### STORED DATA
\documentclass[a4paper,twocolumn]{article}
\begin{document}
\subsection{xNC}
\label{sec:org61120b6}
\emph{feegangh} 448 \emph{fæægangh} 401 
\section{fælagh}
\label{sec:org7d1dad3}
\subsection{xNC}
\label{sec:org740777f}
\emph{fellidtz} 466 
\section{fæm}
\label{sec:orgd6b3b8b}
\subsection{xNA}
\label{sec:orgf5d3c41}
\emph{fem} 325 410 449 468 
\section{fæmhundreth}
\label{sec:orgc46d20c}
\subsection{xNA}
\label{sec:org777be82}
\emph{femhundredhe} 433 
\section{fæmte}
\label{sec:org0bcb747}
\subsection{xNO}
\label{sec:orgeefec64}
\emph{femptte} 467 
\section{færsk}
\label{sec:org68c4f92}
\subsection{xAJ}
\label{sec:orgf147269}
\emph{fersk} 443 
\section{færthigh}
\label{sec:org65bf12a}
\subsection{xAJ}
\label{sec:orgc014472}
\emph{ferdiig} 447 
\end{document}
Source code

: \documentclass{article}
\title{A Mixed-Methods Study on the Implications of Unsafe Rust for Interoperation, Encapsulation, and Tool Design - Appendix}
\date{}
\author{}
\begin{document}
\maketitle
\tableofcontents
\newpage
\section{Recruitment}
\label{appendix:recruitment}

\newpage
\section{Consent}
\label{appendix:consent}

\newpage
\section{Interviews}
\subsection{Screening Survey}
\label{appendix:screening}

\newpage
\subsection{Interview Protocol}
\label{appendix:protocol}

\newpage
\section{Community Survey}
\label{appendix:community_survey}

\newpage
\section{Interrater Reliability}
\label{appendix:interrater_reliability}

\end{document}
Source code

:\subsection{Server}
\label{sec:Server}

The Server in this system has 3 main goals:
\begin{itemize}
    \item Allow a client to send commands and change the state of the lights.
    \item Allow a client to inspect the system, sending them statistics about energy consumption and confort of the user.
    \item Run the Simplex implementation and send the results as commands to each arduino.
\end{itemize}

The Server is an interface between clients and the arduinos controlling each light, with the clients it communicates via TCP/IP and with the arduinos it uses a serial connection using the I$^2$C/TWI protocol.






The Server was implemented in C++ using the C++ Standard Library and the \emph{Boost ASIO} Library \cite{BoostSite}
######
ACTIVITY =>
From the first line to the last, return the listing exactly.

EXERCISE RESULT =>
\documentclass[a4paper,twocolumn]{article}
\begin{document}
\subsection{xNC}
\label{sec:org61120b6}
\emph{feegangh} 448 \emph{fæægangh} 401 
\section{fælagh}
\label{sec:org7d1dad3}
\subsection{xNC}
\label{sec:org740777f}
\emph{fellidtz} 466 
\section{fæm}
\label{sec:orgd6b3b8b}
\subsection{xNA}
\label{sec:orgf5d3c41}
\emph{fem} 325 410 449 468 
\section{fæmhundreth}
\label{sec:orgc46d20c}
\subsection{xNA}
\label{sec:org777be82}
\emph{femhundredhe} 433 
\section{fæmte}
\label{sec:org0bcb747}
\subsection{xNO}
\label{sec:orgeefec64}
\emph{femptte} 467 
\section{færsk}
\label{sec:org68c4f92}
\subsection{xAJ}
\label{sec:orgf147269}
\emph{fersk} 443 
\section{færthigh}
\label{sec:org65bf12a}
\subsection{xAJ}
\label{sec:orgc014472}
\emph{ferdiig} 447 
\end{document}
Source code

: \documentclass{article}
\title{A Mixed-Methods Study on the Implications of Unsafe Rust for Interoperation, Encapsulation, and Tool Design - Appendix}
\date{}
\author{}
\begin{document}
\maketitle
\tableofcontents
\newpage
\section{Recruitment}
\label{appendix:recruitment}

\newpage
\section{Consent}
\label{appendix:consent}

\newpage
\section{Interviews}
\subsection{Screening Survey}
\label{appendix:screening}

\newpage
\subsection{Interview Protocol}
\label{appendix:protocol}

\newpage
\section{Community Survey}
\label{appendix:community_survey}

\newpage
\section{Interrater Reliability}
\label{appendix:interrater_reliability}

\end{document}
Source code

:\subsection{Server}
\label{sec:Server}

The Server in this system has 3 main goals:
\begin{itemize}
    \item Allow a client to send commands and change the state of the lights.
    \item Allow a client to inspect the system, sending them statistics about energy consumption and confort of the user.
    \item Run the Simplex implementation and send the results as commands to each arduino.
\end{itemize}

The Server is an interface between clients and the arduinos controlling each light, with the clients it communicates via TCP/IP and with the arduinos it uses a serial connection using the I$^2$C/TWI protocol.






The Server was implemented in C++ using the C++ Standard Library and the \emph{Boost ASIO} Library \cite{BoostSite}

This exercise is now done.